Science Fair: It Runs in the Genes

dna

Science Fair

An occasional column about science news pertaining to autism

Compiled by Robert B. Waltz

dna

Science Fair

An occasional column about science news pertaining to autism

Compiled by Robert B. Waltz

Hey! Listen Up!

Do you have trouble concentrating when there is music in the background, or sorting through multiple conversations? Very many people with autism do, and now there is a hint that a particular gene can help.

Commentary: It's another study done in animals, not humans, so the relevance remains to be determined. Certainly it isn't the whole story of autism, and this gene will neither cause or cure it. But I'll admit that I wouldn't mind being better able to deal with these distractions!

Time Between Pregnancies Affects Odds of Autism

A recent study finds that, if a mother becomes pregnant twice in close succession, the second child has higher odds of autism; so too if there is a very long gap between pregnancies.

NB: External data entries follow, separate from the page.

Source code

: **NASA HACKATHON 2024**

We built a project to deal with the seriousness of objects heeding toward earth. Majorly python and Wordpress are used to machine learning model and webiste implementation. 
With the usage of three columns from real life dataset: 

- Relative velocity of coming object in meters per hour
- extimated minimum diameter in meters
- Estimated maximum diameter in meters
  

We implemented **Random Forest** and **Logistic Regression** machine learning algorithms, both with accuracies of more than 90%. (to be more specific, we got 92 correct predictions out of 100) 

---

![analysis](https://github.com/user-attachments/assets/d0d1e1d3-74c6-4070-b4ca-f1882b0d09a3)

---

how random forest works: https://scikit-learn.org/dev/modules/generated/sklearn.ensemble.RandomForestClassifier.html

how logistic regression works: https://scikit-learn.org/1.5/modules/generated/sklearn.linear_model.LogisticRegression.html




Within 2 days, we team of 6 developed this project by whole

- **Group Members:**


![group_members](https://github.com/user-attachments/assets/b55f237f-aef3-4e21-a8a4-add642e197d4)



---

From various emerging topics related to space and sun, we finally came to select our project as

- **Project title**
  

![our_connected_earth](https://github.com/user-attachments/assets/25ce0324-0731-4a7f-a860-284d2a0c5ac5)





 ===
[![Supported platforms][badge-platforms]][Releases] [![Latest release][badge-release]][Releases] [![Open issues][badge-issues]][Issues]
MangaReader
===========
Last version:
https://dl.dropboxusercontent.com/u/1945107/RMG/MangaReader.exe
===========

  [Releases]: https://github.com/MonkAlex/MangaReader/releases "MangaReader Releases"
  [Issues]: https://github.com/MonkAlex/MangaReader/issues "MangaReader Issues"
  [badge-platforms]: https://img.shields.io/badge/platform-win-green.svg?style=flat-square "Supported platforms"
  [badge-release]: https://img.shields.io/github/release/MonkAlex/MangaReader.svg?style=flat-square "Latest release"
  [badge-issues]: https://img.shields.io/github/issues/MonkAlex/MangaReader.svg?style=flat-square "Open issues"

Commentary: The second result -- that long intervals between pregnancies increases autism risk -- isn't really news. We've known for some time that older parents are more likely to have autistic children, so if there is a long gap between pregnancies, the odds of an autistic child are inherently higher. The first result is more surprising. But it is perhaps not entirely unreasonable. Although we know that autism is primarily genetic, there does seem to be an environmental factor. It is possible -- indeed, I think it almost certain -- that prenatal hormones and epigenetic factors are among the leading environmental factors. A mother who gets pregnant soon after a pregnancy ends will have a somewhat different hormonal balance than a mother who waits longer, so it is no great surprise that this will change the odds of autism.

Autism Prevents Cancer?

According to reports, people with autism are substantially less likely to suffer from cancer than are neurotypicals, despite having more genes associated with cancer.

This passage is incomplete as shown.